TASK ITEM: Exactly as written, return every line of the data below apart from the pictures.

*** DATASET ENTRIES ***

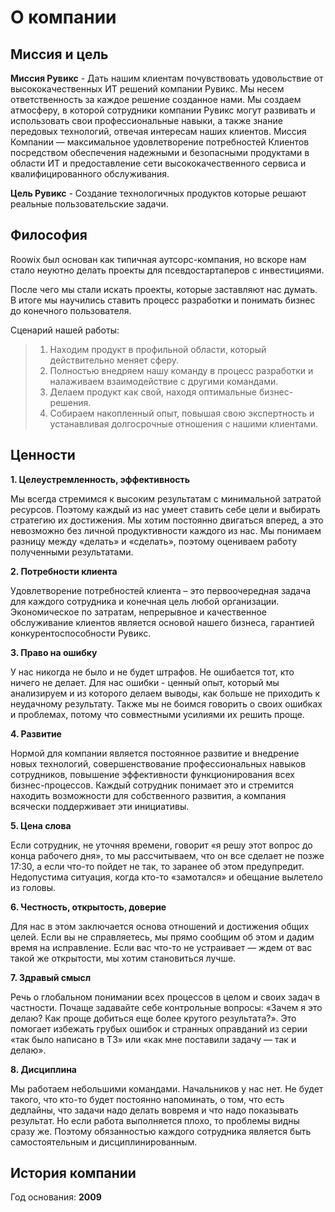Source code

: # О компании

## Миссия и цель

**Миссия Рувикс** - Дать нашим клиентам почувствовать удовольствие от высококачественных ИТ решений компании Рувикс. Мы несем ответственность за каждое решение созданное нами. Мы создаем атмосферу, в которой сотрудники компании Рувикс могут развивать и использовать свои профессиональные навыки, а также знание передовых технологий, отвечая интересам наших клиентов. Миссия Компании — максимальное удовлетворение потребностей Клиентов посредством обеспечения надежными и безопасными продуктами в области ИТ и предоставление сети высококачественного сервиса и квалифицированного обслуживания.

**Цель Рувикс** - Создание технологичных продуктов которые решают реальные пользовательские задачи.

## Философия

Roowix был основан как типичная аутсорс-компания, но вскоре нам стало неуютно делать проекты для псевдостартаперов с инвестициями. 

После чего мы стали искать проекты, которые заставляют нас думать. В итоге мы научились ставить процесс разработки и понимать бизнес до конечного пользователя.

Сценарий нашей работы:

> 1. Находим продукт в профильной области, который действительно меняет сферу.
> 2. Полностью внедряем нашу команду в процесс разработки и налаживаем взаимодействие с другими командами.
> 3. Делаем продукт как свой, находя оптимальные бизнес-решения.
> 4. Собираем накопленный опыт, повышая свою экспертность и устанавливая долгосрочные отношения с нашими клиентами.

## Ценности 

**1. Целеустремленность, эффективность**

Мы всегда стремимся к высоким результатам с минимальной затратой ресурсов. Поэтому каждый из нас умеет ставить себе цели и выбирать стратегию их достижения. Мы хотим постоянно двигаться вперед, а это невозможно без личной продуктивности каждого из нас. Мы понимаем разницу между «делать» и «сделать», поэтому оцениваем работу полученными результатами.

**2. Потребности клиента**

Удовлетворение потребностей клиента – это первоочередная задача для каждого сотрудника и конечная цель любой организации. Экономическое по затратам, непрерывное и качественное обслуживание клиентов является основой нашего бизнеса, гарантией конкурентоспособности Рувикс.

**3. Право на ошибку**

У нас никогда не было и не будет штрафов. Не ошибается тот, кто ничего не делает. Для нас ошибки - ценный опыт, который мы анализируем и из которого делаем выводы, как больше не приходить к неудачному результату. Также мы не боимся говорить о своих ошибках и проблемах, потому что совместными усилиями их решить проще.

**4. Развитие**

Нормой для компании является постоянное развитие и внедрение новых технологий, совершенствование профессиональных навыков сотрудников, повышение эффективности функционирования всех бизнес-процессов. Каждый сотрудник понимает это и стремится находить возможности для собственного развития, а компания всячески поддерживает эти инициативы. 

**5. Цена слова**

Если сотрудник, не уточняя времени, говорит «я решу этот вопрос до конца рабочего дня», то мы рассчитываем, что он все сделает не позже 17:30, а если что-то пойдет не так, то заранее об этом предупредит. Недопустима ситуация, когда кто-то «замотался» и обещание вылетело из головы.

**6. Честность, открытость, доверие**

Для нас в этом заключается основа отношений и достижения общих целей. Если вы не справляетесь, мы прямо сообщим об этом и дадим время на исправление. Если вас что-то не устраивает — ждем от вас такой же открытости, мы хотим становиться лучше. 

**7. Здравый смысл**

Речь о глобальном понимании всех процессов в целом и своих задач в частности. Почаще задавайте себе контрольные вопросы: «Зачем я это делаю? Как проще добиться еще более крутого результата?». Это помогает избежать грубых ошибок и странных оправданий из серии «так было написано в ТЗ» или «как мне поставили задачу — так и делаю».

**8. Дисциплина**

Мы работаем небольшими командами. Начальников у нас нет. Не будет такого, что кто-то будет постоянно напоминать, о том, что есть дедлайны, что задачи надо делать вовремя и что надо показывать результат. Но если работа выполняется плохо, то проблемы видны сразу же. Поэтому обязанностью каждого сотрудника является быть самостоятельным и дисциплинированным.

## История компании

 Год основания: **2009**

*** End of DATASET ENTRIES ***

SOLUTION TO THE EXERCISE:
Source code

: # О компании

## Миссия и цель

**Миссия Рувикс** - Дать нашим клиентам почувствовать удовольствие от высококачественных ИТ решений компании Рувикс. Мы несем ответственность за каждое решение созданное нами. Мы создаем атмосферу, в которой сотрудники компании Рувикс могут развивать и использовать свои профессиональные навыки, а также знание передовых технологий, отвечая интересам наших клиентов. Миссия Компании — максимальное удовлетворение потребностей Клиентов посредством обеспечения надежными и безопасными продуктами в области ИТ и предоставление сети высококачественного сервиса и квалифицированного обслуживания.

**Цель Рувикс** - Создание технологичных продуктов которые решают реальные пользовательские задачи.

## Философия

Roowix был основан как типичная аутсорс-компания, но вскоре нам стало неуютно делать проекты для псевдостартаперов с инвестициями. 

После чего мы стали искать проекты, которые заставляют нас думать. В итоге мы научились ставить процесс разработки и понимать бизнес до конечного пользователя.

Сценарий нашей работы:

> 1. Находим продукт в профильной области, который действительно меняет сферу.
> 2. Полностью внедряем нашу команду в процесс разработки и налаживаем взаимодействие с другими командами.
> 3. Делаем продукт как свой, находя оптимальные бизнес-решения.
> 4. Собираем накопленный опыт, повышая свою экспертность и устанавливая долгосрочные отношения с нашими клиентами.

## Ценности 

**1. Целеустремленность, эффективность**

Мы всегда стремимся к высоким результатам с минимальной затратой ресурсов. Поэтому каждый из нас умеет ставить себе цели и выбирать стратегию их достижения. Мы хотим постоянно двигаться вперед, а это невозможно без личной продуктивности каждого из нас. Мы понимаем разницу между «делать» и «сделать», поэтому оцениваем работу полученными результатами.

**2. Потребности клиента**

Удовлетворение потребностей клиента – это первоочередная задача для каждого сотрудника и конечная цель любой организации. Экономическое по затратам, непрерывное и качественное обслуживание клиентов является основой нашего бизнеса, гарантией конкурентоспособности Рувикс.

**3. Право на ошибку**

У нас никогда не было и не будет штрафов. Не ошибается тот, кто ничего не делает. Для нас ошибки - ценный опыт, который мы анализируем и из которого делаем выводы, как больше не приходить к неудачному результату. Также мы не боимся говорить о своих ошибках и проблемах, потому что совместными усилиями их решить проще.

**4. Развитие**

Нормой для компании является постоянное развитие и внедрение новых технологий, совершенствование профессиональных навыков сотрудников, повышение эффективности функционирования всех бизнес-процессов. Каждый сотрудник понимает это и стремится находить возможности для собственного развития, а компания всячески поддерживает эти инициативы. 

**5. Цена слова**

Если сотрудник, не уточняя времени, говорит «я решу этот вопрос до конца рабочего дня», то мы рассчитываем, что он все сделает не позже 17:30, а если что-то пойдет не так, то заранее об этом предупредит. Недопустима ситуация, когда кто-то «замотался» и обещание вылетело из головы.

**6. Честность, открытость, доверие**

Для нас в этом заключается основа отношений и достижения общих целей. Если вы не справляетесь, мы прямо сообщим об этом и дадим время на исправление. Если вас что-то не устраивает — ждем от вас такой же открытости, мы хотим становиться лучше. 

**7. Здравый смысл**

Речь о глобальном понимании всех процессов в целом и своих задач в частности. Почаще задавайте себе контрольные вопросы: «Зачем я это делаю? Как проще добиться еще более крутого результата?». Это помогает избежать грубых ошибок и странных оправданий из серии «так было написано в ТЗ» или «как мне поставили задачу — так и делаю».

**8. Дисциплина**

Мы работаем небольшими командами. Начальников у нас нет. Не будет такого, что кто-то будет постоянно напоминать, о том, что есть дедлайны, что задачи надо делать вовремя и что надо показывать результат. Но если работа выполняется плохо, то проблемы видны сразу же. Поэтому обязанностью каждого сотрудника является быть самостоятельным и дисциплинированным.

## История компании

 Год основания: **2009**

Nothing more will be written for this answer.